**Exercise inputs**
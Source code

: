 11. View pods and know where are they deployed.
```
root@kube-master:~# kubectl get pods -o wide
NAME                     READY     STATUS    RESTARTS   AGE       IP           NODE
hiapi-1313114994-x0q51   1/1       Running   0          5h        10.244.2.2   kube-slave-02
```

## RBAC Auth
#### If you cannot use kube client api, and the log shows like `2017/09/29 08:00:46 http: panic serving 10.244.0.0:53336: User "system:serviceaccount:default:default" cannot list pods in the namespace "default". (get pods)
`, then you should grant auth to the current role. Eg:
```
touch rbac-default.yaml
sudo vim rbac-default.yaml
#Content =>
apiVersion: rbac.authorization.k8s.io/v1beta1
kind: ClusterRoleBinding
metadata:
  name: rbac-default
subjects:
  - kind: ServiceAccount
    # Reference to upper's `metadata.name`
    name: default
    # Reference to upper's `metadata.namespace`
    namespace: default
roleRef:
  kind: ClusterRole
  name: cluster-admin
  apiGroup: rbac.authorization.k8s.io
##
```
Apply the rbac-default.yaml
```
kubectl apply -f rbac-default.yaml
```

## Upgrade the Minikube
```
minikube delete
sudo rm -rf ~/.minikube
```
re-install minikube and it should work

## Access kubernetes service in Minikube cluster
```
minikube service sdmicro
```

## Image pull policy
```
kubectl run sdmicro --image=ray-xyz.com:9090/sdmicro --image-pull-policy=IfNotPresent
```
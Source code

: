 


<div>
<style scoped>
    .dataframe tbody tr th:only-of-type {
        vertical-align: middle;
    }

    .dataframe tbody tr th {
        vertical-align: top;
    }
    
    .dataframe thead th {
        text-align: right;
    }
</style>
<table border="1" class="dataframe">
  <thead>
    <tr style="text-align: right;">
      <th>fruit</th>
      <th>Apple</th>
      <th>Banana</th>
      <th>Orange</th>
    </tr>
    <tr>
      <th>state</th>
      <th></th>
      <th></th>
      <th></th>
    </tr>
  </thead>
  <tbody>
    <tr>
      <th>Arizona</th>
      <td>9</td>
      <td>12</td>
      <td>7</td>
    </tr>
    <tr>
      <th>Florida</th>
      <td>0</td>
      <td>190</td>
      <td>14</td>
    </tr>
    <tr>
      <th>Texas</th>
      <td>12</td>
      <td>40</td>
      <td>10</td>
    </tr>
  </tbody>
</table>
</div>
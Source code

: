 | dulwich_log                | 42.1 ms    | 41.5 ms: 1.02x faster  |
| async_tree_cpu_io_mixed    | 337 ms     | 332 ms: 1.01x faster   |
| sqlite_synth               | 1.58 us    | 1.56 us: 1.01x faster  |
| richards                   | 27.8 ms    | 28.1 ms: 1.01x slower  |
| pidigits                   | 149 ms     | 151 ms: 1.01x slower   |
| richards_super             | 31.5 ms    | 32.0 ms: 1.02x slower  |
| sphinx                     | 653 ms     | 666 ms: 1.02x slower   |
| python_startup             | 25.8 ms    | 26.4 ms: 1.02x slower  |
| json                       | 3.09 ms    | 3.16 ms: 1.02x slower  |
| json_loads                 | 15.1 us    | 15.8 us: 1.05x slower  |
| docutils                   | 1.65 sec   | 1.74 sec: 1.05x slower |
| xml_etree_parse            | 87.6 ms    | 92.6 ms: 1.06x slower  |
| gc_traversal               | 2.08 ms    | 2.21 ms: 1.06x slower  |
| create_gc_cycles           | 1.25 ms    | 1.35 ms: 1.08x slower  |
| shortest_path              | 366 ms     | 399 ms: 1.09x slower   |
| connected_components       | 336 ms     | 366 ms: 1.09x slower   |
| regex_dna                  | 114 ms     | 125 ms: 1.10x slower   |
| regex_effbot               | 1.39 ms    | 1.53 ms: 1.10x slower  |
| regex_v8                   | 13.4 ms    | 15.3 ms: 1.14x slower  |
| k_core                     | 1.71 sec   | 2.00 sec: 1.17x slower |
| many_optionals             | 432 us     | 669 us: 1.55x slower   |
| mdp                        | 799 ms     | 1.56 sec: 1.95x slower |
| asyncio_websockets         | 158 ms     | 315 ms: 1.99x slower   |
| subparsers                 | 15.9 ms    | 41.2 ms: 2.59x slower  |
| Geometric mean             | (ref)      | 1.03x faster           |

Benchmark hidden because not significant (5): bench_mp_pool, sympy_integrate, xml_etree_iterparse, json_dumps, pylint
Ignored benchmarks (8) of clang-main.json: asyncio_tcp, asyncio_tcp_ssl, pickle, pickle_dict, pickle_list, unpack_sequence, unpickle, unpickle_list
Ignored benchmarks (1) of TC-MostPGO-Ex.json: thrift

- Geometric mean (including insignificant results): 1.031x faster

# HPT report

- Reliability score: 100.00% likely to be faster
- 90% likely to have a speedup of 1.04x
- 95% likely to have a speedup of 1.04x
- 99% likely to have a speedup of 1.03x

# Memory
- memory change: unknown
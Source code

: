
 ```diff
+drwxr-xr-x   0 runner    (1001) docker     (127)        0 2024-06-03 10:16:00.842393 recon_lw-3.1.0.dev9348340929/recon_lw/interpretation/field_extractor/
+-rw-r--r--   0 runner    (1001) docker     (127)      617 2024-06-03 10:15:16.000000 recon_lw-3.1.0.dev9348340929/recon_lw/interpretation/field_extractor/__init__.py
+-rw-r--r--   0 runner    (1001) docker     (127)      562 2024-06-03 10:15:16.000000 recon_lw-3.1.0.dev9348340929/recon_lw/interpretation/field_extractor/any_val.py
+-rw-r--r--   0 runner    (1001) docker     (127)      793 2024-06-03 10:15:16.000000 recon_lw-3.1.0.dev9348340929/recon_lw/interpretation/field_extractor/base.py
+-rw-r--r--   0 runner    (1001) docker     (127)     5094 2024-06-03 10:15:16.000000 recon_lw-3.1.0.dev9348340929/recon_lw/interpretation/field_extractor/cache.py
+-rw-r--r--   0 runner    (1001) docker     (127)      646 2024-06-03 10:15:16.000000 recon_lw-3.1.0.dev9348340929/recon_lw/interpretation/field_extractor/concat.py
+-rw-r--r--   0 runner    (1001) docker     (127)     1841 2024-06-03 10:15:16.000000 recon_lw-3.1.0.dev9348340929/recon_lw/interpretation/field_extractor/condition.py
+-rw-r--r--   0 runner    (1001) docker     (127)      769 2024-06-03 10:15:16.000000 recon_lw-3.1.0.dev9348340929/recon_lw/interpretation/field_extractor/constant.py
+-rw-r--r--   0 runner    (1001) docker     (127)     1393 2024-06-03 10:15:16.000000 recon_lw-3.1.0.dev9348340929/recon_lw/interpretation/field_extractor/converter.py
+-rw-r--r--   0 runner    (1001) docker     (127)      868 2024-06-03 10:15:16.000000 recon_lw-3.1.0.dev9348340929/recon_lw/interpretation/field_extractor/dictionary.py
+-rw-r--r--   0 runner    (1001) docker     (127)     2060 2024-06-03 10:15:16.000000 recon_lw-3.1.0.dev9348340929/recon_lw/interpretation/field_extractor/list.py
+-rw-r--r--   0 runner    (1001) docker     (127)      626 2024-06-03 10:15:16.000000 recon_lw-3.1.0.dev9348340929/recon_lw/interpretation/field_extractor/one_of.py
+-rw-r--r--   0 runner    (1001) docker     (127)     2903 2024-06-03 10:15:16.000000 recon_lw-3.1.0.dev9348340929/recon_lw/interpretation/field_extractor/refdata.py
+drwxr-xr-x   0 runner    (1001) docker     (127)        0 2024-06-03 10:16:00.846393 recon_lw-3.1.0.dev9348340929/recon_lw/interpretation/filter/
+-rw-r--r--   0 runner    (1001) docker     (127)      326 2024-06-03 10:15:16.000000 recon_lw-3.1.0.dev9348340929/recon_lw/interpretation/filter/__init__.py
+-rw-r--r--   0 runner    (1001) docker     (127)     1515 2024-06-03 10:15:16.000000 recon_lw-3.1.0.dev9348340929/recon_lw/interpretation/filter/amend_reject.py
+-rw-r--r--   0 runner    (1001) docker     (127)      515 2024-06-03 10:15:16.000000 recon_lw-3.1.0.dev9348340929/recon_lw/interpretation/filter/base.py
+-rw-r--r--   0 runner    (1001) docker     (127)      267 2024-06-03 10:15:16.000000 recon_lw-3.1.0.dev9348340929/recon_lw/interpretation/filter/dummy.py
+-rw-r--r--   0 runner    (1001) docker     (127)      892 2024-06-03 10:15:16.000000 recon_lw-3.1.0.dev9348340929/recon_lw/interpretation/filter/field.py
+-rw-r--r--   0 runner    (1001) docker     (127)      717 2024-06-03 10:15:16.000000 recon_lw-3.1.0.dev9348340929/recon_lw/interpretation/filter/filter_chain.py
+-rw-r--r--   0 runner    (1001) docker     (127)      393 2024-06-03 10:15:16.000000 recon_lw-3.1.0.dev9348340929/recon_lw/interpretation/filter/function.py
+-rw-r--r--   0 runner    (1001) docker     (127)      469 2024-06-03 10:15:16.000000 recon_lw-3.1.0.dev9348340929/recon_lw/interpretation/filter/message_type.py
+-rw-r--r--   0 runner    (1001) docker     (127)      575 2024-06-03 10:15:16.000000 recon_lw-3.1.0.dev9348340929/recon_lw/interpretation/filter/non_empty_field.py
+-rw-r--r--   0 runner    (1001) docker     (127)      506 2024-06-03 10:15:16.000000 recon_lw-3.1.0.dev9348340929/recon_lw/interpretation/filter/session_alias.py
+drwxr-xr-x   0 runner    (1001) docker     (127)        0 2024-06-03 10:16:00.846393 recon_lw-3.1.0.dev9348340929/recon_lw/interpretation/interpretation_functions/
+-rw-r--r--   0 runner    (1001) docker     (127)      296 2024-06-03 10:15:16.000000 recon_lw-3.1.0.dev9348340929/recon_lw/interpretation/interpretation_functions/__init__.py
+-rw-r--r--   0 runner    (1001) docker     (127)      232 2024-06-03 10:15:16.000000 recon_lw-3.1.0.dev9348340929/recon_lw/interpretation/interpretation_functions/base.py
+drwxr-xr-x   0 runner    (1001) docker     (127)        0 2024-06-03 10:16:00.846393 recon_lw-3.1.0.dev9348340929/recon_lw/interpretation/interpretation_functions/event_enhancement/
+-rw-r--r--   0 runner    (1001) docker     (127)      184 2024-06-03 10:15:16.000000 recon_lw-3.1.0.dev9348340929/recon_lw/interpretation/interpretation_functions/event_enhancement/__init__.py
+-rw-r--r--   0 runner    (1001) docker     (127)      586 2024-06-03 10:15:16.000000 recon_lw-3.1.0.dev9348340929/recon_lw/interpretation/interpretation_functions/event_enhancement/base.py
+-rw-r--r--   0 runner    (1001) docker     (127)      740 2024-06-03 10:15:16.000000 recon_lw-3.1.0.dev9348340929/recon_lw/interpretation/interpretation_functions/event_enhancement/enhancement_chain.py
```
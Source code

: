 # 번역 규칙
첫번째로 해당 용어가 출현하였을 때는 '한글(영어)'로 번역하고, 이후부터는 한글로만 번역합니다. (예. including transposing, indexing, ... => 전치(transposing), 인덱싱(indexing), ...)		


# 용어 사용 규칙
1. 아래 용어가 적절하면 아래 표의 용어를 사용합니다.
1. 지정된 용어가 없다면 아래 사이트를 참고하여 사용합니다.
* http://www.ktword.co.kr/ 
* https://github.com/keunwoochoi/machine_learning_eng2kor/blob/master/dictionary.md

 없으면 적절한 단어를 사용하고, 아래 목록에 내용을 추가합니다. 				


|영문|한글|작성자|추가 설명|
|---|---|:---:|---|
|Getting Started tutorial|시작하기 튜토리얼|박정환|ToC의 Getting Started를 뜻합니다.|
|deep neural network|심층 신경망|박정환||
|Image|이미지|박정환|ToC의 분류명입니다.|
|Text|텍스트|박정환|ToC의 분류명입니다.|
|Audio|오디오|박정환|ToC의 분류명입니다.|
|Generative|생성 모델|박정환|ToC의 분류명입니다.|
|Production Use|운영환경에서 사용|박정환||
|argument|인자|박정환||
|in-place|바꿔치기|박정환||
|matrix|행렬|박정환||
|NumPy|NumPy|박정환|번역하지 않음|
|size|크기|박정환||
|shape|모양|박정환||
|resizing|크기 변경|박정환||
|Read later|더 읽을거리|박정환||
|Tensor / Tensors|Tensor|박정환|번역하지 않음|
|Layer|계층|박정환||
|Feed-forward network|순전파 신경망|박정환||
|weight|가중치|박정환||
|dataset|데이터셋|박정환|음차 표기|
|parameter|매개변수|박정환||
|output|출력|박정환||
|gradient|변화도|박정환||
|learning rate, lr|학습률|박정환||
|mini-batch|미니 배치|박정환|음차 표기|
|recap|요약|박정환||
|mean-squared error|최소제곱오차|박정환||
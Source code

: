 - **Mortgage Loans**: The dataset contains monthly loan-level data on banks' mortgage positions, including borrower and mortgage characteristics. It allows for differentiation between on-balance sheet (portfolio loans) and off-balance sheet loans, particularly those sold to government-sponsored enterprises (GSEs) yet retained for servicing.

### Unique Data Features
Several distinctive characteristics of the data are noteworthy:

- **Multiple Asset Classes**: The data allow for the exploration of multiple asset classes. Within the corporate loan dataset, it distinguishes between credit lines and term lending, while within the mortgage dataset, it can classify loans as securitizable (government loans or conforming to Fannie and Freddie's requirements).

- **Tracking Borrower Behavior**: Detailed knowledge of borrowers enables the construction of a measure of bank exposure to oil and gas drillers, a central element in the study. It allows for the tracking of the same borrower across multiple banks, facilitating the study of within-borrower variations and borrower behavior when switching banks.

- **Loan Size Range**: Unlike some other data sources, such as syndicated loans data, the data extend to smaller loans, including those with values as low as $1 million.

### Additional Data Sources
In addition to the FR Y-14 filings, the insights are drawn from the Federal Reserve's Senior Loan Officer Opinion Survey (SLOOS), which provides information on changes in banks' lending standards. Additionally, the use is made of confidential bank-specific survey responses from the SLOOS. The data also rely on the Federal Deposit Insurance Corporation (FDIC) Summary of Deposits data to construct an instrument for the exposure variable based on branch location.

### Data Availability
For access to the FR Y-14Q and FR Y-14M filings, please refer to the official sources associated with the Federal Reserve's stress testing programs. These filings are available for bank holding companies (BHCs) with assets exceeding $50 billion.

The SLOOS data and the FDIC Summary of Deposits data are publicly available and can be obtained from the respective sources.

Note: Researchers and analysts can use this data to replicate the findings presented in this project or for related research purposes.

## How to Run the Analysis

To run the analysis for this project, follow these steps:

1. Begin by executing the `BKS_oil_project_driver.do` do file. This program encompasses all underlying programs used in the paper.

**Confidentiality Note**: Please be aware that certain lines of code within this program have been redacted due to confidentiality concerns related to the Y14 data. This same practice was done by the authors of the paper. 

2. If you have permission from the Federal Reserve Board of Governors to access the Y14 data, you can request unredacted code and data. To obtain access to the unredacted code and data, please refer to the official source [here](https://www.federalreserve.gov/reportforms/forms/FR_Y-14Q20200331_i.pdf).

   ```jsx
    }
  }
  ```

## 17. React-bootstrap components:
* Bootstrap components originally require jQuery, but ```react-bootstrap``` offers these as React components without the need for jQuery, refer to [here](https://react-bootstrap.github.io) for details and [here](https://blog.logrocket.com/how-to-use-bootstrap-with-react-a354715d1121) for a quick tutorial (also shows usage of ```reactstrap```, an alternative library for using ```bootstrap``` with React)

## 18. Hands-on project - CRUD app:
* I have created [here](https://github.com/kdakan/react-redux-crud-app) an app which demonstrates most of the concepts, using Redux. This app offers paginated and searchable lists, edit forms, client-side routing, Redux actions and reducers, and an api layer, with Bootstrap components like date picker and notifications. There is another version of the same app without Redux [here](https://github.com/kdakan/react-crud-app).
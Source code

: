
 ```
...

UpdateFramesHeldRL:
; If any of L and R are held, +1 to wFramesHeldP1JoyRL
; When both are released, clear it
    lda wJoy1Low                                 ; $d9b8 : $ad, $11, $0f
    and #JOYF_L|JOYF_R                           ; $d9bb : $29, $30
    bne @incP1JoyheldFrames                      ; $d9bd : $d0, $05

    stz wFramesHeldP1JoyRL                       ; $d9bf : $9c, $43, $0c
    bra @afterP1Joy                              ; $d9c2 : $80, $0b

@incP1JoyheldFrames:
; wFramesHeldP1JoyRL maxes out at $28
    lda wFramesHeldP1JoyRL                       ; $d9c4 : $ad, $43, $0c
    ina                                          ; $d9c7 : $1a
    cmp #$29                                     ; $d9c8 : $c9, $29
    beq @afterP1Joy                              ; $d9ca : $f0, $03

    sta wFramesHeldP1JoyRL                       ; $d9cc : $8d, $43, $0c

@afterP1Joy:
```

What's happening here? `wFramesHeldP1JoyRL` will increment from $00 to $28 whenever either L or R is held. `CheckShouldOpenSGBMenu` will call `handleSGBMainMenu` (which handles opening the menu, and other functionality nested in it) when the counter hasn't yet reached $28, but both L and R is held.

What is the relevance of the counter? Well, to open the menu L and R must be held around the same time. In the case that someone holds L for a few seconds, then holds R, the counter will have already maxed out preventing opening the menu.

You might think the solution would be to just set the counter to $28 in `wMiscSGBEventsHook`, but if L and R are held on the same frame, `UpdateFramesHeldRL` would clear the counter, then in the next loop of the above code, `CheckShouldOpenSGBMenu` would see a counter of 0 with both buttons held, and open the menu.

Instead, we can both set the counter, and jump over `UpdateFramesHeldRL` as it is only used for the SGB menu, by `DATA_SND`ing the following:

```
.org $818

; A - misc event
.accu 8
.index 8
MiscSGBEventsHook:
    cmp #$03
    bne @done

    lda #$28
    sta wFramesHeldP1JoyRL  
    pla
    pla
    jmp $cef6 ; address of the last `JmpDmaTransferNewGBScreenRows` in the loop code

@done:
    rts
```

**Problem requirements**
Look through the material and say how many lines hold "kind". Give the number only.

**Output of the exercise**
3